2. Reduced Gambling Activity

  • Higher cost of gambling
  • Lower expected returns
  • Behavioral deterrence

3. Market Restructuring

  • Professional gamblers may exit
  • Casual gamblers may reduce activity
  • Operators may adjust pricing and promotions

4. Tax Policy Ripple Effects

Changes could influence:

  • State-level gambling taxes
  • International tax competition
  • Future regulation of online betting

Ethical and Policy Considerations

This debate is not just economic—it’s ethical.


Should Governments Profit from Gambling?

There’s a paradox:

  • Governments tax gambling heavily
  • But also benefit from its growth

Eliminating deductions could:

  • Increase revenue
  • But also raise ethical concerns about fairness

Fairness vs.
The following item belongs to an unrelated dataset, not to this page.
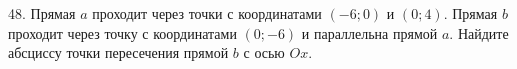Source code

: 48. Прямая $a$ проходит через точки с координатами $(-6;0)$ и $(0;4).$ Прямая $b$ проходит через точку с координатами $(0;-6)$ и параллельна прямой $a.$ Найдите абсциссу точки пересечения прямой $b$ с осью $Ox.$\\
Efficiency

Two competing principles:

  • Fairness: Tax only real income
  • Efficiency: Maximize revenue and discourage harm

The academic paper clearly prioritizes efficiency.


Public Health Perspective

From a public health standpoint:

  • Higher taxes can reduce harmful behavior
  • But overly harsh policies may backfire

Finding the right balance is key.


SEO Insights: Why This Topic Is Trending

This issue is gaining traction because it intersects with multiple high-interest topics:

  • Gambling industry growth
  • Tax reform debates
  • Personal finance concerns
  • Government revenue strategies

It also aligns with Google Discover trends, which favor:

  • Timely news
  • Policy changes
  • Financial impact stories

What Happens Next?

The academic paper is unlikely to become law immediately—but it could influence:

  • Future tax legislation
  • Policy debates in Congress
  • Regulatory frameworks

Meanwhile:

  • Lawmakers are already debating whether to restore the 100% deduction
  • Industry stakeholders are lobbying heavily
  • Public awareness is growing

Final Thoughts: A Turning Point in Gambling Tax Policy?

The proposal to eliminate the gambling tax deduction represents a fundamental shift in how governments view gambling:

  • Not just as entertainment
  • But as a taxable, regulated, and potentially harmful activity

The academic argument is clear:

If gambling is a “sin,” it shouldn’t receive tax relief.

But the counterargument is equally strong:

Tax systems should reflect real income—not theoretical gains.


Conclusion

The debate over the gambling tax deduction is far from settled.

On one side, academics argue for eliminating it entirely to increase revenue, simplify taxation, and discourage harmful behavior. On the other, critics warn of unfair taxation, industry disruption, and unintended consequences.